Car, c'est là qu'on touche le fond du problème: la croissance n'est pas recherchée pour améliorer le niveau de vie des citoyens mais en réalité pour gager les emprunts et espérer les rembourser. En d'autres termes, il y a belle lurette qu'on n'emprunte plus pour investir et favoriser la croissance. On compte sur la croissance pour rembourser ses dettes. Au lieu de chercher à s'enrichir, les états en déficit font tous leurs efforts pour ne pas s'appauvrir, donc pour éviter que les agences de notation ne dégradent leur dette et que ceux qui ont dans leur portefeuille les titres toxiques émis par des pays sur-endettés ne cherchent à les vendre à n'importe quel prix.

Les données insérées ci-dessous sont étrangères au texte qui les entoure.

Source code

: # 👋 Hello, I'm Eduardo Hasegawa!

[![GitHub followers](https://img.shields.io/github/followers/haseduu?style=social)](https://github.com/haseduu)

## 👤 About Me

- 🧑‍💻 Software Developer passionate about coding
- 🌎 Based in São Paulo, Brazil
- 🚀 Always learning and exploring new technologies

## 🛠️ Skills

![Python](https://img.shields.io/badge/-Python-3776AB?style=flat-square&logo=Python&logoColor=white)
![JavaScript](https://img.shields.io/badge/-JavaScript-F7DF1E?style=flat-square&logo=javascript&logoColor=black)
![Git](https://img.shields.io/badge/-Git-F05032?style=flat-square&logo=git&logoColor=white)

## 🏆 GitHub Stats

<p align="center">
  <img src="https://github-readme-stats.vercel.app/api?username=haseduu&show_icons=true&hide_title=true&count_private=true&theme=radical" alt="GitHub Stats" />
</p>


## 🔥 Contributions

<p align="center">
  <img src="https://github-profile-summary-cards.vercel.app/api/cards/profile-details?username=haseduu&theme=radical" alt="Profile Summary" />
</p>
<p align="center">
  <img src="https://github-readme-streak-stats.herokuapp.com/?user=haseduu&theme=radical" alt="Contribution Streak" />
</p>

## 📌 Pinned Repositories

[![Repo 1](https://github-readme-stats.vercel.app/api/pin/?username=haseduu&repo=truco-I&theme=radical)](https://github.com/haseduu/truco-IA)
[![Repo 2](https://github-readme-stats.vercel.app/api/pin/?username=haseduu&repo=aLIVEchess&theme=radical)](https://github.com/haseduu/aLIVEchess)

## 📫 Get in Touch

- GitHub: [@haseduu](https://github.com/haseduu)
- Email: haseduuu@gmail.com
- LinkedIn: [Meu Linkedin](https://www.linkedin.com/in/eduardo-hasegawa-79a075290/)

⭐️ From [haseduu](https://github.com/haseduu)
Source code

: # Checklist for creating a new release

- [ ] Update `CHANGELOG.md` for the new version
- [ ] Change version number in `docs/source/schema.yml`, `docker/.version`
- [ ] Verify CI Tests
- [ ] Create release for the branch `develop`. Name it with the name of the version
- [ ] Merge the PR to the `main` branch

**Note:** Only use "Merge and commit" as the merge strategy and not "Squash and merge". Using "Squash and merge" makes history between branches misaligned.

En attendant, on continue à emprunter pour faire face aux échéances quand ce n'est pas pour payer les intérêts des emprunts précédents.
Heureusement nous sommes bien gouvernés: (arrêtez de ricaner!) et notre ministre des Finances vitupère contre les agences de notation (hou les vilaines!) qui sèment la panique sur les marchés (méchants spéculateurs!). Elle voit dans la création d'une agence de notation européenne la solution à tous ses problèmes. Agence "indépendante", bien entendu. Indépendante de qui? La garde des sous ne le dit pas. On peut se demander quelle serait la crédibilité d'une telle agence si elle était constituée de ceux qui, à Bruxelles, ont approuvé les comptes de la Grèce.
Heureusement aussi, la France sait gérer ses budgets: c'est le pays européen qui détient le plus de dette souveraine grecque et qui va en engranger encore avec sa participation au plan de sauvetage. Dans un article du Monde, d'hier, on apprend que l'Etat n'est pas le seul à faire de "bons placements". Nos banques françaises "que le monde entier nous enviait" quand la crise des subprimes a éclaté, savent flairer les bonnes affaires: "..., l'exposition du secteur bancaire français à la Grèce, toutes créances publiques et privées confondues, atteint plus de 59 milliards d'euros selon la Banque des règlements internationaux (BRI). Toujours dans le même article du Monde, on pouvait lire le paragraphe suivant: "Il y a trois semaines, confie un financier de Londres, plusieurs banques britanniques se sont vues proposer plusieurs centaines de millions d'euros de dette souveraine grecque, de la part d'une grande banque française, résolue à s'en débarrasser. D'autres tentatives de cessions ont été engagées, mais les acheteurs sont rares".
C'est sur des bases aussi fragiles, sur des dogmes aussi irréalistes, avec des politiciens aussi aveugles (preuves vivantes qu'on peut réussir dans ce métier en étant à la fois instruit et idiot à la seule condition d'être surdosé en testostérone) qu'on a fait l'Union Européenne et créé la monnaie commune.
Il n'est jamais trop tard pour bien faire nous apprend enfin Le Monde: "Selon nos informations, pour éviter de mauvaises surprises, l'Autorité de contrôle prudentiel (ACP) et l'Autorité des marchés financiers (AMF) viennent d'écrire à toutes les banques françaises, afin d'obtenir, dans des délais rapides, le montant de leur exposition aux dettes de la Grèce, du Portugal, de l'Espagne et de l'Irlande". La France commence donc à s'inquiéter.
Ce qu'on ne sait pas, c'est si les homologues étrangers de l'ACP et de l'AMF n'ont pas posé à leurs banques la même question à propos de la dette souveraine française. A leur place, je n'hésiterais pas à me renseigner.
Des Turlupins, je vous dis! C'est là où je voulais en venir.